Audiobook: Street Magic

by Tamora Pierce
read by Full Cast Audio
ages: 12+
Support your local independent bookstore: buy it there!

I realized sometime in the last couple of weeks that I was spending an inordinate amount of time in the car driving my children places. I don’t mind this: I like my car, I like my children, and I generally don’t mind listening to the news/music. But then I got thinking: the more time I spend in my car, the less time I have to actually sit and read (though I do take a book for me to read while I am waiting). Then the tragedy in AZ happened, and the news was just depressing, and that’s when it hit me: audiobooks! (I’m slow sometimes.)

I wandered around the audiobook section (I really need an MP3 player/iPod so I can listen to downloadable stuff) and realized that I hadn’t read a Tamora Pierce book in a while, so I pulled this one off the shelf. When M saw the book, she informed me that it’s the second book in a second series and I might be a little lost. But then she proceeded to fill me in on all the information I needed.

Fourteen-year-old Briar Moss and his teacher, Rosethorn, are have been in Chammur, a Middle Eastern-like country, for a while to try and figure out a way to help the farmers with their plants. As both are plant mages, this is an ideal way for them to collect and study new plants and ideas. As their time comes to a close, Briar spots Evvy, a young street rat, in a market, and noticed she has stone magic. Once he finds Evvy, it becomes an interesting race with one of the nobles in town — Lady Zenadia, who is dabbling in leading a gang and inciting gang wars for a unspecified motivation — to see who can tap into Evvy’s power first.

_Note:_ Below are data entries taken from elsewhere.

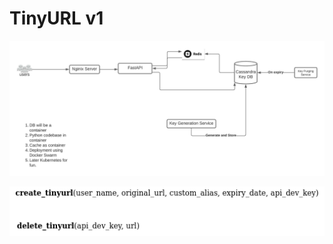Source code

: # TinyURL v1

![Tiny URL v1](/docs/TinyURL_Python.jpeg "Tiny URL Arch v1")


![System API v1](/docs/system_api.png "System API v1")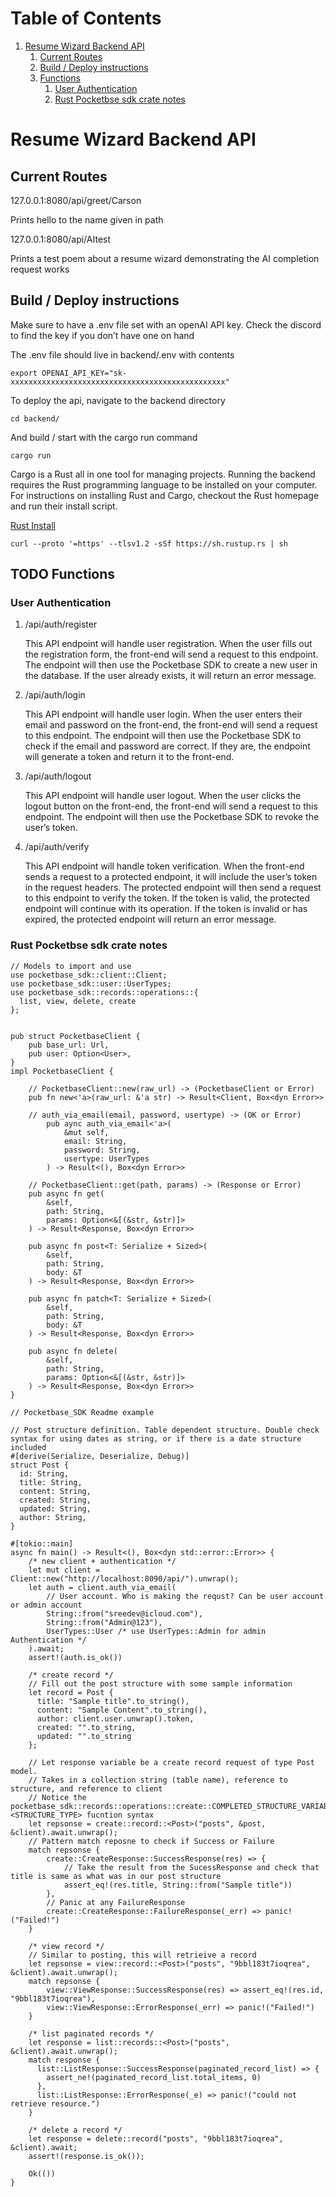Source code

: 
# Table of Contents

1.  [Resume Wizard Backend API](#org047a136)
    1.  [Current Routes](#orgde1fc16)
    2.  [Build / Deploy instructions](#orgee8b0a6)
    3.  [Functions](#orgf88e634)
        1.  [User Authentication](#orgb9801fd)
        2.  [Rust Pocketbse sdk crate notes](#orgf50254d)



<a id="org047a136"></a>

# Resume Wizard Backend API


<a id="orgde1fc16"></a>

## Current Routes

127.0.0.1:8080/api/greet/Carson

Prints hello to the name given in path

127.0.0.1:8080/api/AItest

Prints a test poem about a resume wizard demonstrating the AI completion request works


<a id="orgee8b0a6"></a>

## Build / Deploy instructions

Make sure to have a .env file set with an openAI API key. Check the discord to find the key if you don&rsquo;t have one on hand

The .env file should live in backend/.env with contents

    export OPENAI_API_KEY="sk-xxxxxxxxxxxxxxxxxxxxxxxxxxxxxxxxxxxxxxxxxxxxxxxx"

To deploy the api, navigate to the backend directory

    cd backend/

And build / start with the cargo run command

    cargo run

Cargo is a Rust all in one tool for managing projects. Running the backend requires the Rust programming language to be installed on your computer. For instructions on installing Rust and Cargo, checkout the Rust homepage and run their install script.

[Rust Install](https://www.rust-lang.org/tools/install)

    curl --proto '=https' --tlsv1.2 -sSf https://sh.rustup.rs | sh


<a id="orgf88e634"></a>

## TODO Functions


<a id="orgb9801fd"></a>

### User Authentication

1.  /api/auth/register

    This API endpoint will handle user registration. When the user fills out the registration form, the front-end will send a request to this endpoint. The endpoint will then use the Pocketbase SDK to create a new user in the database. If the user already exists, it will return an error message.

2.  /api/auth/login

    This API endpoint will handle user login. When the user enters their email and password on the front-end, the front-end will send a request to this endpoint. The endpoint will then use the Pocketbase SDK to check if the email and password are correct. If they are, the endpoint will generate a token and return it to the front-end.

3.  /api/auth/logout

    This API endpoint will handle user logout. When the user clicks the logout button on the front-end, the front-end will send a request to this endpoint. The endpoint will then use the Pocketbase SDK to revoke the user&rsquo;s token.

4.  /api/auth/verify

    This API endpoint will handle token verification. When the front-end sends a request to a protected endpoint, it will include the user&rsquo;s token in the request headers. The protected endpoint will then send a request to this endpoint to verify the token. If the token is valid, the protected endpoint will continue with its operation. If the token is invalid or has expired, the protected endpoint will return an error message.


<a id="orgf50254d"></a>

### Rust Pocketbse sdk crate notes

    
    // Models to import and use
    use pocketbase_sdk::client::Client;
    use pocketbase_sdk::user::UserTypes;
    use pocketbase_sdk::records::operations::{
      list, view, delete, create
    };
    
    
    pub struct PocketbaseClient {
        pub base_url: Url,
        pub user: Option<User>,
    }
    impl PocketbaseClient {
    
        // PocketbaseClient::new(raw_url) -> (PocketbaseClient or Error)
        pub fn new<'a>(raw_url: &'a str) -> Result<Client, Box<dyn Error>>
    
        // auth_via_email(email, password, usertype) -> (OK or Error)
            pub aync auth_via_email<'a>(
                &mut self,
                email: String,
                password: String,
                usertype: UserTypes
            ) -> Result<(), Box<dyn Error>>
    
        // PocketbaseClient::get(path, params) -> (Response or Error)
        pub async fn get(
            &self,
            path: String,
            params: Option<&[(&str, &str)]>
        ) -> Result<Response, Box<dyn Error>>
    
        pub async fn post<T: Serialize + Sized>(
            &self,
            path: String,
            body: &T
        ) -> Result<Response, Box<dyn Error>>
    
        pub async fn patch<T: Serialize + Sized>(
            &self,
            path: String,
            body: &T
        ) -> Result<Response, Box<dyn Error>>
    
        pub async fn delete(
            &self,
            path: String,
            params: Option<&[(&str, &str)]>
        ) -> Result<Response, Box<dyn Error>>
    }
    
    // Pocketbase_SDK Readme example
    
    // Post structure definition. Table dependent structure. Double check syntax for using dates as string, or if there is a date structure included
    #[derive(Serialize, Deserialize, Debug)]
    struct Post {
      id: String,
      title: String,
      content: String,
      created: String,
      updated: String,
      author: String,
    }
    
    #[tokio::main]
    async fn main() -> Result<(), Box<dyn std::error::Error>> {
        /* new client + authentication */
        let mut client = Client::new("http://localhost:8090/api/").unwrap();
        let auth = client.auth_via_email(
            // User account. Who is making the requst? Can be user account or admin account
            String::from("sreedev@icloud.com"),
            String::from("Admin@123"),
            UserTypes::User /* use UserTypes::Admin for admin Authentication */
        ).await;
        assert!(auth.is_ok())
    
        /* create record */
        // Fill out the post structure with some sample information
        let record = Post {
          title: "Sample title".to_string(),
          content: "Sample Content".to_string(),
          author: client.user.unwrap().token,
          created: "".to_string,
          updated: "".to_string
        };
    
        // Let response variable be a create record request of type Post model.
        // Takes in a collection string (table name), reference to structure, and reference to client
        // Notice the pocketbase_sdk::records::operations::create::COMPLETED_STRUCTURE_VARIABLE::<STRUCTURE_TYPE> fucntion syntax
        let repsonse = create::record::<Post>("posts", &post, &client).await.unwrap();
        // Pattern match reposne to check if Success or Failure
        match repsonse {
            create::CreateResponse::SuccessResponse(res) => {
                // Take the result from the SucessResponse and check that title is same as what was in our post structure
                assert_eq!(res.title, String::from("Sample title"))
            },
            // Panic at any FailureResponse
            create::CreateResponse::FailureResponse(_err) => panic!("Failed!")
        }
    
        /* view record */
        // Similar to posting, this will retrieive a record
        let repsonse = view::record::<Post>("posts", "9bbl183t7ioqrea", &client).await.unwrap();
        match repsonse {
            view::ViewResponse::SuccessResponse(res) => assert_eq!(res.id, "9bbl183t7ioqrea"),
            view::ViewResponse::ErrorResponse(_err) => panic!("Failed!")
        }
    
        /* list paginated records */
        let response = list::records::<Post>("posts", &client).await.unwrap();
        match response {
          list::ListResponse::SuccessResponse(paginated_record_list) => {
            assert_ne!(paginated_record_list.total_items, 0)
          },
          list::ListResponse::ErrorResponse(_e) => panic!("could not retrieve resource.")
        }
    
        /* delete a record */
        let response = delete::record("posts", "9bbl183t7ioqrea", &client).await;
        assert!(response.is_ok());
    
        Ok(())
    }

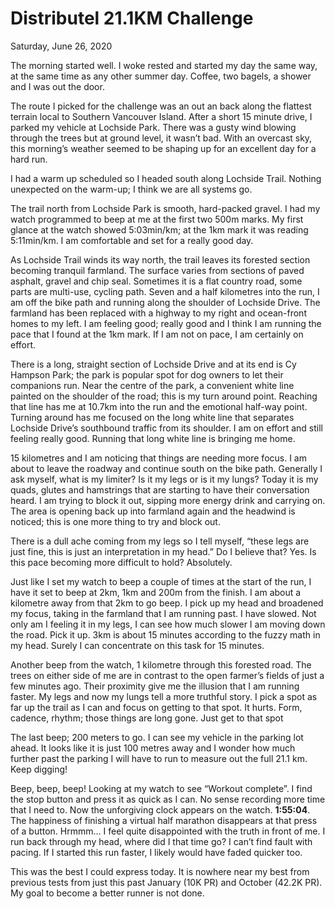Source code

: # Distributel 21.1KM Challenge
Saturday, June 26, 2020

The morning started well.  I woke rested and started my day the same way, at the same time as any other summer day.  Coffee, two bagels, a shower and I was out the door.

The route I picked for the challenge was an out an back along the flattest terrain local to Southern Vancouver Island.  After a short 15 minute drive, I parked my vehicle at Lochside Park.  There was a gusty wind blowing through the trees but at ground level, it wasn’t bad.  With an overcast sky, this morning’s weather seemed to be shaping up for an excellent day for a hard run.

I had a warm up scheduled so I headed south along Lochside Trail.  Nothing unexpected on the warm-up; I think we are all systems go.  

The trail north from Lochside Park is smooth, hard-packed gravel.  I had my watch programmed to beep at me at the first two 500m marks.  My first glance at the watch showed 5:03min/km; at the 1km mark it was reading 5:11min/km.  I am comfortable and set for a really good day.

As Lochside Trail winds its way north, the trail leaves its forested section becoming tranquil farmland.  The surface varies from sections of paved asphalt, gravel and chip seal.  Sometimes it is a flat country road, some parts are multi-use, cycling path.  Seven and a half kilometres into the run, I am off the bike path and running along the shoulder of Lochside Drive.  The farmland has been replaced with a highway to my right and ocean-front homes to my left.  I am feeling good; really good and I think I am running the pace that I found at the 1km mark.  If I am not on pace, I am certainly on effort.

There is a long, straight section of Lochside Drive and at its end is Cy Hampson Park; the park is popular spot for dog owners to let their companions run.  Near the centre of the park, a convenient white line painted on the shoulder of the road; this is my turn around point.  Reaching that line has me at 10.7km into the run and the emotional half-way point.  Turning around has me focused on the long white line that separates Lochside Drive’s southbound traffic from its shoulder.  I am on effort and still feeling really good.  Running that long white line is bringing me home.

15 kilometres and I am noticing that things are needing more focus.  I am about to leave the roadway and continue south on the bike path.  Generally I ask myself, what is my limiter?  Is it my legs or is it my lungs?  Today it is my quads, glutes and hamstrings that are starting to have their conversation heard.  I am trying to block it out, sipping more energy drink and carrying on.  The area is opening back up into farmland again and the headwind is noticed; this is one more thing to try and block out.

There is a dull ache coming from my legs so I tell myself, “these legs are just fine, this is just an interpretation in my head.”  Do I believe that?  Yes.  Is this pace becoming more difficult to hold?  Absolutely.

Just like I set my watch to beep a couple of times at the start of the run, I have it set to beep at 2km, 1km and 200m from the finish.  I am about a kilometre away from that 2km to go beep.  I pick up my head and broadened my focus, taking in the farmland that I am running past.  I have slowed.  Not only am I feeling it in my legs, I can see how much slower I am moving down the road.  Pick it up.  3km is about 15 minutes according to the fuzzy math in my head.  Surely I can concentrate on this task for 15 minutes.

Another beep from the watch, 1 kilometre through this forested road.  The trees on either side of me are in contrast to the open farmer’s fields of just a few minutes ago.  Their proximity give me the illusion that I am running faster.  My legs and now my lungs tell a more truthful story.  I pick a spot as far up the trail as I can and focus on getting to that spot.  It hurts.  Form, cadence, rhythm; those things are long gone.  Just get to that spot

The last beep; 200 meters to go.  I can see my vehicle in the parking lot ahead.  It looks like it is just 100 metres away and I wonder how much further past the parking I will have to run to measure out the full 21.1 km.  Keep digging!

Beep, beep, beep!  Looking at my watch to see “Workout complete”.  I find the stop button and press it as quick as I can.  No sense recording more time that I need to.  Now the unforgiving clock appears on the watch.  __1:55:04__.  The happiness of finishing a virtual half marathon disappears at that press of a button.  Hrmmm...  I feel quite disappointed with the truth in front of me.  I run back through my head, where did I that time go?  I can’t find fault with pacing.  If I started this run faster, I likely would have faded quicker too.  

This was the best I could express today.  It is nowhere near my best from previous tests from just this past January (10K PR) and October (42.2K PR).  My goal to become a better runner is not done.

That sounded bad. But it’s hard to explain, even though it’s pretty black and white: Briar wants to teach Evvy (or find her a teacher at least), Lady Zenadia wants the power (I’m assuming, since it was never specified) that Evvy’s magic will bring her. Evvy just wants to be fed and clothed and treated like a person not a slave.

The story is an interesting one, dealing with issues of ownership and propriety as well as those of class. However, I’m thinking this one was probably one I should have actually read, because I was distracted by the full cast audio. The narrator was okay, but several of the actors voices drove me nuts, so every time they spoke, I cringed. Of course this took away from the story. Also, it seemed to me, every time we turned around Pierce was describing what people were wearing. Did it really matter that Lady Zenadia was wearing a black and crimson sari, arms hung heavy with gold, a delicate nose ring that had a slim chain connecting it to her earring? Did it matter that Briar’s favorite overrrobe was a long, forest green one, beautifully embroidered? Um, no. Not really. I could have skipped over all that had I been looking at the text, but because I was listening, I couldn’t. Yawn.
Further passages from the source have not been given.